37 Years at Fort Laramie

Fort Laramie today
Fort Laramie, like many western forts, was often staffed with European immigrants. Many times these men were ill-equipped for army life in the west. But they were fast learners and on most occasions survived and many thrived as soldiers during the Indian wars. But maybe none so well or as long as Leodegar Schneider. Schneider spent the first 15 years of his life in Switzerland but by his 23ed birthday was in the United States Army.

Schneider fought in the Seminole wars in Florida and several other east coast Indian campaigns. In 1849 when Fort Laramie became a military post, after more than a decade in the army, Schneider along with the rest of his company was sent to the famous Wyoming fort. And he stayed, stayed at Fort Laramie for the next 37 years. The 37 years made him the longest serving soldier at Fort Laramie.

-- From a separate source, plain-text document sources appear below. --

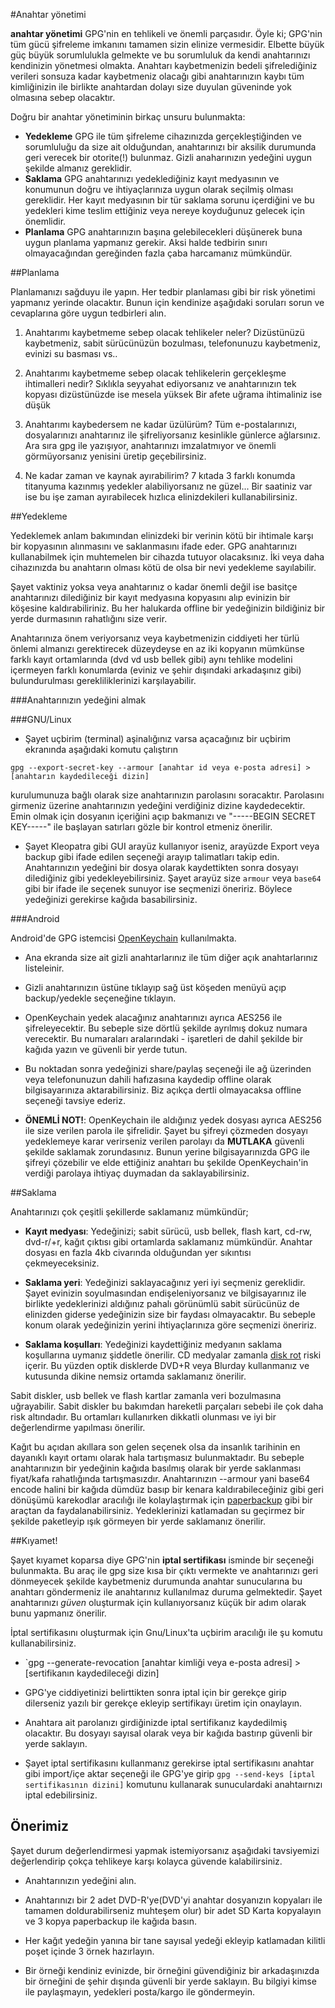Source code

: #Anahtar yönetimi

**anahtar yönetimi** GPG'nin en tehlikeli ve önemli parçasıdır. Öyle ki; GPG'nin tüm gücü şifreleme imkanını tamamen sizin elinize vermesidir. Elbette büyük güç büyük sorumlulukla gelmekte ve bu sorumluluk da kendi anahtarınızı kendinizin yönetmesi olmakta. Anahtarı kaybetmenizin bedeli şifrelediğiniz verileri sonsuza kadar kaybetmeniz olacağı gibi anahtarınızın kaybı tüm kimliğinizin ile birlikte anahtardan dolayı size duyulan güveninde yok olmasına sebep olacaktır.

Doğru bir anahtar yönetiminin birkaç unsuru bulunmakta:

* __Yedekleme__ GPG ile tüm şifreleme cihazınızda gerçekleştiğinden ve sorumluluğu da size ait olduğundan, anahtarınızı bir aksilik durumunda geri verecek bir otorite(!) bulunmaz. Gizli anaharınızın yedeğini uygun şekilde almanız gereklidir.
* __Saklama__ GPG anahtarınızı yedeklediğiniz kayıt medyasının ve konumunun doğru ve ihtiyaçlarınıza uygun olarak seçilmiş olması gereklidir. Her kayıt medyasının bir tür saklama sorunu içerdiğini ve bu yedekleri kime teslim ettiğiniz veya nereye koyduğunuz gelecek için önemlidir.
* __Planlama__ GPG anahtarınızın başına gelebilecekleri düşünerek buna uygun planlama yapmanız gerekir. Aksi halde tedbirin sınırı olmayacağından gereğinden fazla çaba harcamanız mümkündür.

##Planlama

Planlamanızı sağduyu ile yapın. Her tedbir planlaması gibi bir risk yönetimi yapmanız yerinde olacaktır. Bunun için kendinize aşağıdaki soruları sorun ve cevaplarına göre uygun tedbirleri alın.

1. Anahtarımı kaybetmeme sebep olacak tehlikeler neler?
Dizüstünüzü kaybetmeniz, sabit sürücünüzün bozulması, telefonunuzu kaybetmeniz, evinizi su basması vs..

2. Anahtarımı kaybetmeme sebep olacak tehlikelerin gerçekleşme ihtimalleri nedir?
Sıklıkla seyyahat ediyorsanız ve anahtarınızın tek kopyası dizüstünüzde ise mesela yüksek
Bir afete uğrama ihtimaliniz ise düşük

3. Anahtarımı kaybedersem ne kadar üzülürüm?
Tüm e-postalarınızı, dosyalarınızı anahtarınız ile şifreliyorsanız kesinlikle günlerce ağlarsınız.
Ara sıra gpg ile yazışıyor, anahtarınızı imzalatmıyor ve önemli görmüyorsanız yenisini üretip geçebilirsiniz.

4. Ne kadar zaman ve kaynak ayırabilirim?
7 kıtada 3 farklı konumda titanyuma kazınmış yedekler alabiliyorsanız ne güzel...
Bir saatiniz var ise bu işe zaman ayırabilecek hızlıca elinizdekileri kullanabilirsiniz.

##Yedekleme

Yedeklemek anlam bakımından elinizdeki bir verinin kötü bir ihtimale karşı bir kopyasının alınmasını ve saklanmasını ifade eder. GPG anahtarınızı kullanabilmek için muhtemelen bir cihazda tutuyor olacaksınız. İki veya daha cihazınızda bu anahtarın olması kötü de olsa bir nevi yedekleme sayılabilir.

Şayet vaktiniz yoksa veya anahtarınız o kadar önemli değil ise basitçe anahtarınızı dilediğiniz bir kayıt medyasına kopyasını alıp evinizin bir köşesine kaldırabiliriniz. Bu her halukarda offline bir yedeğinizin bildiğiniz bir yerde durmasının rahatlığını size verir.

Anahtarınıza önem veriyorsanız veya kaybetmenizin ciddiyeti her türlü önlemi almanızı gerektirecek düzeydeyse en az iki kopyanın mümkünse farklı kayıt ortamlarında (dvd vd usb bellek gibi) aynı tehlike modelini içermeyen farklı konumlarda (eviniz ve şehir dışındaki arkadaşınız gibi) bulundurulması gerekliliklerinizi karşılayabilir.

###Anahtarınızın yedeğini almak

###GNU/Linux

* Şayet uçbirim (terminal) aşinalığınız varsa açacağınız bir uçbirim ekranında aşağıdaki komutu çalıştırın

`gpg --export-secret-key --armour [anahtar id veya e-posta adresi] >  [anahtarın kaydedileceği dizin]`

kurulumunuza bağlı olarak size anahtarınızın parolasını soracaktır. Parolasını girmeniz üzerine anahtarınızın yedeğini verdiğiniz dizine kaydedecektir. Emin olmak için dosyanın içeriğini açıp bakmanızı ve "-----BEGIN SECRET KEY-----" ile başlayan satırları gözle bir kontrol etmeniz önerilir.

* Şayet Kleopatra gibi GUI arayüz kullanıyor iseniz, arayüzde Export veya backup gibi ifade edilen seçeneği arayıp talimatları takip edin. Anahtarınızın yedeğini bir dosya olarak kaydettikten sonra dosyayı dilediğiniz gibi yedekleyebilirsiniz. Şayet arayüz size `armour` veya `base64` gibi bir ifade ile seçenek sunuyor ise seçmenizi öneririz. Böylece yedeğinizi gerekirse kağıda basabilirsiniz.

###Android

Android'de GPG istemcisi [OpenKeychain](https://www.openkeychain.org/) kullanılmakta. 

* Ana ekranda size ait gizli anahtarlarınız ile tüm diğer açık anahtarlarınız listeleinir. 

* Gizli anahtarınızın üstüne tıklayıp sağ üst köşeden menüyü açıp backup/yedekle seçeneğine tıklayın.

* OpenKeychain yedek alacağınız anahtarınızı ayrıca AES256 ile şifreleyecektir. Bu sebeple size dörtlü şekilde ayrılmış dokuz numara verecektir. Bu numaraları aralarındaki - işaretleri de dahil şekilde bir kağıda yazın ve güvenli bir yerde tutun.

* Bu noktadan sonra yedeğinizi share/paylaş seçeneği ile ağ üzerinden veya telefonunuzun dahili hafızasına kaydedip offline olarak bilgisayarınıza aktarabilirsiniz. Biz açıkça dertli olmayacaksa offline seçeneği tavsiye ederiz.

* __ÖNEMLİ NOT!__: OpenKeychain ile aldığınız yedek dosyası ayrıca AES256 ile size verilen parola ile şifrelidir. Şayet bu şifreyi çözmeden dosyayı yedeklemeye karar verirseniz verilen parolayı da **MUTLAKA** güvenli şekilde saklamak zorundasınız. Bunun yerine bilgisayarınızda GPG ile şifreyi çözebilir ve elde ettiğiniz anahtarı bu şekilde OpenKeychain'in verdiği parolaya ihtiyaç duymadan da saklayabilirsiniz.

##Saklama

Anahtarınızı çok çeşitli şekillerde saklamanız mümkündür;

* __Kayıt medyası__: Yedeğinizi; sabit sürücü, usb bellek, flash kart, cd-rw, dvd-r/+r, kağıt çıktısı gibi ortamlarda saklamanız mümkündür. Anahtar dosyası en fazla 4kb civarında olduğundan yer sıkıntısı çekmeyeceksiniz.

* __Saklama yeri__: Yedeğinizi saklayacağınız yeri iyi seçmeniz gereklidir. Şayet evinizin soyulmasından endişeleniyorsanız ve bilgisayarınız ile birlikte yedeklerinizi aldığınız pahalı görünümlü sabit sürücünüz de elinizden giderse yedeğinizin size bir faydası olmayacaktır. Bu sebeple konum olarak yedeğinizin yerini ihtiyaçlarınıza göre seçmenizi öneririz.

* __Saklama koşulları__: Yedeğinizi kaydettiğiniz medyanın saklama koşullarına uymanız şiddetle önerilir. CD medyalar zamanla [disk rot](https://en.wikipedia.org/wiki/Disc_rot) riski içerir. Bu yüzden optik disklerde DVD+R veya Blurday kullanmanız ve kutusunda dikine nemsiz ortamda saklamanız önerilir.

Sabit diskler, usb bellek ve flash kartlar zamanla veri bozulmasına uğrayabilir. Sabit diskler bu bakımdan hareketli parçaları sebebi ile çok daha risk altındadır. Bu ortamları kullanırken dikkatli olunması ve iyi bir değerlendirme yapılması önerilir.

Kağıt bu açıdan akıllara son gelen seçenek olsa da insanlık tarihinin en dayanıklı kayıt ortamı olarak hala tartışmasız bulunmaktadır. Bu sebeple anahtarınızın bir yedeğinin kağıda basılmış olarak bir yerde saklanması fiyat/kafa rahatlığında tartışmasızdır. Anahtarınızın --armour yani base64 encode halini bir kağıda dümdüz basıp bir kenara kaldırabileceğiniz gibi geri dönüşümü karekodlar aracılığı ile kolaylaştırmak için [paperbackup](https://github.com/intra2net/paperbackup) gibi bir araçtan da faydalanabilirsiniz. Yedeklerinizi katlamadan su geçirmez bir şekilde paketleyip ışık görmeyen bir yerde saklamanız önerilir.

##Kıyamet!

Şayet kıyamet koparsa diye GPG'nin **iptal sertifikası** isminde bir seçeneği bulunmakta. Bu araç ile gpg size kısa bir çıktı vermekte ve anahtarınızı geri dönmeyecek şekilde kaybetmeniz durumunda anahtar sunucularına bu anahtarı göndermeniz ile anahtarınız kullanılmaz duruma gelmektedir. Şayet anahtarınızı *güven* oluşturmak için kullanıyorsanız küçük bir adım olarak bunu yapmanız önerilir.

İptal sertifikasını oluşturmak için Gnu/Linux'ta uçbirim aracılığı ile şu komutu kullanabilirsiniz.

* `gpg --generate-revocation [anahtar kimliği veya e-posta adresi] > [sertifikanın kaydedileceği dizin] 

* GPG'ye ciddiyetinizi belirttikten sonra iptal için bir gerekçe girip dilerseniz yazılı bir gerekçe ekleyip sertifikayı üretim için onaylayın.

* Anahtara ait parolanızı girdiğinizde iptal sertifikanız kaydedilmiş olacaktır. Bu dosyayı sayısal olarak veya bir kağıda bastırıp güvenli bir yerde saklayın.

* Şayet iptal sertifikasını kullanmanız gerekirse iptal sertifikasını anahtar gibi import/içe aktar seçeneği ile GPG'ye girip `gpg --send-keys [iptal sertifikasının dizini]` komutunu kullanarak sunuculardaki anahtaırnızı iptal edebilirsiniz.

## Önerimiz

Şayet durum değerlendirmesi yapmak istemiyorsanız aşağıdaki tavsiyemizi değerlendirip çokça tehlikeye karşı kolayca güvende kalabilirsiniz.

* Anahtarınızın yedeğini alın.

* Anahtarınızı bir 2 adet DVD-R'ye(DVD'yi anahtar dosyanızın kopyaları ile tamamen doldurabilirseniz muhteşem olur) bir adet SD Karta kopyalayın ve 3 kopya paperbackup ile kağıda basın.

* Her kağıt yedeğin yanına bir tane sayısal yedeği ekleyip katlamadan kilitli poşet içinde 3 örnek hazırlayın.

* Bir örneği kendiniz evinizde, bir örneğini güvendiğiniz bir arkadaşınızda bir örneğini de şehir dışında güvenli bir yerde saklayın. Bu bilgiyi kimse ile paylaşmayın, yedekleri posta/kargo ile göndermeyin.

Schneider started as the post’s assistant librarian, later became the first sergeant, and ended as the ordinance sergeant, a highly sought after position. When Schneider came to the fort it was a handful of adobe buildings, it grew to the largest Indian wars fort in the west.  When he left, he along with the fort had seen it all.  He fought in battles along the Bozeman and tried to keep the peace on the Oregon and Mormon Trail. 

 He watched the beginning and end of the Indian wars in the west, the Great War between the states in the east, the passing of tens of thousands on the Oregon Trail. Schneider witnessed the signing of two of the most famous treaties of the west, the treaties of 1851 and 1868, both signed at Fort Laramie. He met mountain men lie Jim Bridger and saw the beginning and the end of the Pony Express. He watched bits of the pushing of the trans-continental railroad through southern Wyoming and  walked along tracks being built to the north. He watched progress, the taming of the west, millions of buffalo changed to cattle inside fences. If anyone ever witnessed the passing of the frontier it was Leodegar Schneider and his 37 years of service at Fort Laramie.

Not a life of novels and movies, but to this old history guy, pretty darned interesting.